John Stockton (Part 2)

12 Mar 2024

John Stockton (Part 2)

During the 1996–97 season, the Utah Jazz set a franchise record by winning 64 games and led the Western Conference. They once again reached the Western Conference Finals. In a pivotal Game Six of the Conference Finals, Stockton delivered a memorable performance, scoring 25 points, dishing out 13 assists, and making a buzzer-beating, game-winning three-point shot over Charles Barkley to propel the Jazz to their first of two consecutive NBA Finals appearances. This iconic shot by Stockton became known as "The Shot." In Game 3 of the 1997 NBA Finals, Stockton recorded 17 points, 7 rebounds, and 12 assists as the Jazz secured their first Finals win in franchise history. Despite their efforts, the Jazz were ultimately defeated by the Michael Jordan-led Chicago Bulls in six games in the Finals.

Despite missing the first 18 games of the 1997–98 season due to a knee injury, Stockton returned to lead the Jazz to another NBA Finals appearance against the Bulls. In Game 6 of the 1998 NBA Finals, Stockton made a crucial three-pointer with 41.9 seconds left to give the Jazz a lead. However, Michael Jordan responded with two field goals to put the Bulls ahead 87–86. Stockton attempted a three-point shot with 5.2 seconds left, expressing confidence in its success during a post-game interview. Unfortunately for the Jazz, the Bulls emerged victorious once again in six games.
Throughout Stockton's illustrious 19-year NBA career, the Utah Jazz made the playoffs every season, showcasing Stockton's consistency and impact on the team's success.
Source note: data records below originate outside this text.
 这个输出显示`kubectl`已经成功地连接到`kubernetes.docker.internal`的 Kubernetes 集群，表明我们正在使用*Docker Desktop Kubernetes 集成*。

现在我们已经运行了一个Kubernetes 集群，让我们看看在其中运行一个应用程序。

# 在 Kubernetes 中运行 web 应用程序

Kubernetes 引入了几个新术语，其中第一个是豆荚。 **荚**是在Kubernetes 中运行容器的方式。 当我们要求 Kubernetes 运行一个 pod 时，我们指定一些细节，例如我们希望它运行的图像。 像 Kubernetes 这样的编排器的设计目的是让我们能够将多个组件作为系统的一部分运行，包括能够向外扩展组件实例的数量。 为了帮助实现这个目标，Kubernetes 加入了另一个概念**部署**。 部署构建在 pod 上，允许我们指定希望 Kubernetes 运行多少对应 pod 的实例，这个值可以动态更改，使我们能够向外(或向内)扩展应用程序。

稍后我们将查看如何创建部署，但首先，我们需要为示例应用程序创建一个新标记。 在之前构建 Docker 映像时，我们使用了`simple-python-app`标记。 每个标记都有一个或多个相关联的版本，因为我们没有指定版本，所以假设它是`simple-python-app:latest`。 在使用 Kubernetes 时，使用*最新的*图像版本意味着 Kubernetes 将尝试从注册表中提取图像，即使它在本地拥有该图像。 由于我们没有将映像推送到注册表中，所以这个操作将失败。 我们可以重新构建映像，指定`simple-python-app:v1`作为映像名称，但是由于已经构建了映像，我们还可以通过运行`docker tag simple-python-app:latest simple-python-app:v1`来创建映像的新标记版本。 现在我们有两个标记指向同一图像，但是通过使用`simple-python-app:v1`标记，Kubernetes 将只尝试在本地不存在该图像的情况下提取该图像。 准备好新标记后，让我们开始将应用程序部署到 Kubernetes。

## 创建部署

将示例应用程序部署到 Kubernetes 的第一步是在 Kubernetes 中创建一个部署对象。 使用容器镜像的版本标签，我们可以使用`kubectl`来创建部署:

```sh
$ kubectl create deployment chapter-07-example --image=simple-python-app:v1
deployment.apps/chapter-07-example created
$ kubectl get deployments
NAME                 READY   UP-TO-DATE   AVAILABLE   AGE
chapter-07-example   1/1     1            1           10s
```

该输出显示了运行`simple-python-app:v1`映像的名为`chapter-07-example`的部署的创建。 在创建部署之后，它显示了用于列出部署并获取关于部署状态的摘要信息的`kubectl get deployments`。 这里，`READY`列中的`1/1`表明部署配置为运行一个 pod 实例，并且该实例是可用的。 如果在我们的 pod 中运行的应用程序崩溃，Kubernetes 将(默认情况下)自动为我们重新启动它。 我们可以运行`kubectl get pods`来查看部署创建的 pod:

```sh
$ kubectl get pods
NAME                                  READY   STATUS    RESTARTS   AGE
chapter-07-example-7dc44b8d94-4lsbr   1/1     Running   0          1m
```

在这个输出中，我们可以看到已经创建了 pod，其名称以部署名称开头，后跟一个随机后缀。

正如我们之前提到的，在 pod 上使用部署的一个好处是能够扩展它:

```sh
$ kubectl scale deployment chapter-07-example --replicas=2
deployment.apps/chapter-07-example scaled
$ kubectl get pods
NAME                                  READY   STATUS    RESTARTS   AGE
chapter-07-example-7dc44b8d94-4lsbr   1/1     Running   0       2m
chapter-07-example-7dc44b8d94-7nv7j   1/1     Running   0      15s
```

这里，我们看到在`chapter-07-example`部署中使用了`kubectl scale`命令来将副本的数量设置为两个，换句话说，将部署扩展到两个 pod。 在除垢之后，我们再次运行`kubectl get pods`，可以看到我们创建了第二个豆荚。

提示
On May 2, 2003, John Stockton announced his retirement through a released statement, departing from the customary news conference. The Utah Jazz later held a retirement ceremony in his honor, during which Salt Lake City renamed the street in front of the Delta Center, where the Jazz play, to John Stockton Drive. Despite still feeling content with his performance in the game, Stockton cited his growing family as a primary reason for his decision to retire, expressing that being away from home for games was not compensating for the time he was missing with his family.

Stockton's jersey number 12 was retired by the Jazz during a game on November 22, 2004. A statue of Stockton was erected in front of the Delta Center, and a corresponding statue of his longtime teammate Karl Malone was placed nearby on March 23, 2006. These statues stand on a bronze plaque commemorating their achievements together. In recognition of his illustrious career, Stockton was inducted into the Naismith Memorial Basketball Hall of Fame in 2009. Additionally, he was honored with induction into the Hall of Fame as a member of the 1992 United States men's Olympic basketball team in 2010.

John Stockton's remarkable career was marked by exceptional durability, as evidenced by his missing only 22 games in his 19-season tenure in the NBA. Remarkably, he missed just four games in his first 13 seasons, with the only major injury occurring in the 1997–98 season when he sat out the first 18 games due to a knee injury. Following his return from this injury, Stockton never missed another game, showcasing his resilience and toughness on the court.
Known for his physical play and tenacity, Stockton earned the nickname "old school" and was widely regarded as one of the toughest players in the league, often compared to his teammate Karl Malone. However, some critics labeled him as a dirty player, with a Sports Illustrated poll in 1997 ranking him as the second dirtiest player in the league behind Dennis Rodman. Despite this reputation, Stockton's career was characterized by consistency and longevity, as he remained a starting NBA player until his retirement at the age of 41.

Throughout his career, Stockton displayed loyalty to the Utah Jazz, turning down lucrative offers from other teams and even negotiating deals that prioritized team needs over personal gain. His partnership with Karl Malone formed one of the most iconic duos in NBA history, with the two players setting a record by appearing in 1,412 regular-season games together. Stockton's exceptional passing ability led to him holding the NBA record for career assists with 15,806, a mark that may stand the test of time. Additionally, he holds the record for career steals with 3,265, showcasing his prowess on the defensive end as well.

Despite his reputation as a pass-first point guard, Stockton was also a capable scorer, boasting a career average of 13.1 points per game and a reliable three-point shot with a 38.4% lifetime average. His contributions to the game were recognized with induction into the Naismith Memorial Basketball Hall of Fame in 2009 and again in 2010 as a member of the 1992 United States men's Olympic basketball team. Stockton's impact on the game of basketball is enduring, and his legacy as one of the greatest point guards and passers of all time is firmly cemented in NBA history.